Goldsmiths Guide to Watches

Watch Movements

Goldsmiths Guide to Watches

In the broadest terms, there are basically two kinds of watch - those with quartz movements powered by batteries; and those with mechanical movements that are powered by energy generated by the motion of your arm, or by winding the crown.

Batteries in quartz watches will need replacing after a period of time (we recommend a battery change every two to three years), but the watch should maintain its accuracy until the battery starts losing its charge. Quartz movements are a lot cheaper to produce than their mechanical equivalents, which is why a lot of fashion watches and watches in the lower price brackets are usually powered by quartz movements.

Mechanical movements don't have batteries - instead they have a barrel (a small cylindrical box) that contains a mainspring (a thin metal coil). In an automatic mechanical watch, the swinging of a rotor attached to the movement winds the watch, creating tension in the mainspring, which becomes the power source. The same process occurs in a hand-wound watch, only the winding has to be done by hand by turning, or winding the crown.

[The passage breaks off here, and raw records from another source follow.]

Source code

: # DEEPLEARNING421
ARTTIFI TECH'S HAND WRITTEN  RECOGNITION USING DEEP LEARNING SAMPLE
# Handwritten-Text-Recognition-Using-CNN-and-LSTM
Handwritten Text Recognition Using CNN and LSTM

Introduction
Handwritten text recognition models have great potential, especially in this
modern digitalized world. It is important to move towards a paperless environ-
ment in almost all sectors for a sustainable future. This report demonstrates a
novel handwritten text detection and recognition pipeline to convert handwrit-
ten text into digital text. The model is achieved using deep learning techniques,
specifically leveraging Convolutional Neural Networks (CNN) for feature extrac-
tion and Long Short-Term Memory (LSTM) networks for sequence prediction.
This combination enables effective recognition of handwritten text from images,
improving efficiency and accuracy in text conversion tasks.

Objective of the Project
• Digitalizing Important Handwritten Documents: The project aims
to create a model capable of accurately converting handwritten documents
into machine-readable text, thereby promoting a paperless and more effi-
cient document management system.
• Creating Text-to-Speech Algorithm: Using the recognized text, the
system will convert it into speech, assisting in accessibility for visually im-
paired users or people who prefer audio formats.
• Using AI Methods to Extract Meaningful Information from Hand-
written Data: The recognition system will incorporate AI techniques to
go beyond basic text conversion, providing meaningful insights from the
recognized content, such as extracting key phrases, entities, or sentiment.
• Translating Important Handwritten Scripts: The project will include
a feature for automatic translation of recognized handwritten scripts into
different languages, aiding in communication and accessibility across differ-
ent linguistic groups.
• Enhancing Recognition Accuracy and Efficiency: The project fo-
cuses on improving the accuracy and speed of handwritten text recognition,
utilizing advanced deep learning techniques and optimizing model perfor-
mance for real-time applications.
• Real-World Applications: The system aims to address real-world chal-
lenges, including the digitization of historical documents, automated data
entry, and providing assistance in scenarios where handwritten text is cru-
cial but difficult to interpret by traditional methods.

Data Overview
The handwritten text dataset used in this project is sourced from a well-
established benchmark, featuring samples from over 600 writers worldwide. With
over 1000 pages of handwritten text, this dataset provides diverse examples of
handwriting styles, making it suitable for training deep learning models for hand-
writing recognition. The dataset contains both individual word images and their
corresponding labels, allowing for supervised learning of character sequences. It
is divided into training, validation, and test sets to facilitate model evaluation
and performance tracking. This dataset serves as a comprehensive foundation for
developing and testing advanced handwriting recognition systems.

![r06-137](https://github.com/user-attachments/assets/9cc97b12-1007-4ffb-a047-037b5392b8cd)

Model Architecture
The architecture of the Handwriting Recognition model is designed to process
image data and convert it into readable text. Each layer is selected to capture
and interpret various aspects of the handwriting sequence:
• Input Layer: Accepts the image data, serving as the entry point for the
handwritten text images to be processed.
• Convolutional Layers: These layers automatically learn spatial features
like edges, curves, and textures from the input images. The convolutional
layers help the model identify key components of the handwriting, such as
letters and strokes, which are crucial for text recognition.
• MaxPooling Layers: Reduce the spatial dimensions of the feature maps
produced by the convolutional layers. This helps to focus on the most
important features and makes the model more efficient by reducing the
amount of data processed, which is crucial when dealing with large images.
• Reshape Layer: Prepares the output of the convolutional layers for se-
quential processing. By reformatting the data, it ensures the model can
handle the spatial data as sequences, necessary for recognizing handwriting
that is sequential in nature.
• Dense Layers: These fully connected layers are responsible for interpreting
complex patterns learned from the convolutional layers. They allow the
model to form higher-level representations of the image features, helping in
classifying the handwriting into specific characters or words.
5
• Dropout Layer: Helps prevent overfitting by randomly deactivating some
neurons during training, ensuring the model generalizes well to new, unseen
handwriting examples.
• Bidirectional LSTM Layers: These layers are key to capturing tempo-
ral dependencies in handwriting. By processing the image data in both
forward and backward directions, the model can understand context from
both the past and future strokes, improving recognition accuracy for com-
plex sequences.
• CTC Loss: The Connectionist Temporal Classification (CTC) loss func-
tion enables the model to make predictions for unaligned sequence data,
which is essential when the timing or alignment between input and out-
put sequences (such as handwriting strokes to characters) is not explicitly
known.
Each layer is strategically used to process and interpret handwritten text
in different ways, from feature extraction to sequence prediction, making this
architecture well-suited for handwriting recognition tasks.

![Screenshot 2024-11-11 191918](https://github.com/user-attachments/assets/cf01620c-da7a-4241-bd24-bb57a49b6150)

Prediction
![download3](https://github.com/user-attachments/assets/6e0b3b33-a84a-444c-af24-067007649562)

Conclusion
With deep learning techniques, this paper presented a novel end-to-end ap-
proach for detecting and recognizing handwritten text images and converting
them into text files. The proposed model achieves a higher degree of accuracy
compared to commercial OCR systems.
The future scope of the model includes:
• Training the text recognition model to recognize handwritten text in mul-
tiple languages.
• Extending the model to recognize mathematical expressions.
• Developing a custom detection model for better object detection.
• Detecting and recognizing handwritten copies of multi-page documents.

During the 1970s and 1980s, quartz became very popular and people stopped buying mechanical watches, but over the last 25 years there has been a huge resurgence in mechanicals. Today, mechanical watches have more kudos than quartz watches. They're considered statements of taste and discernment - and as a result, they usually cost more than their quartz equivalents.

Tip: if you're not sure whether a watch is quartz or mechanical, look at the seconds hand. If it ticks, it's quartz; if its sweeps, it's mechanical.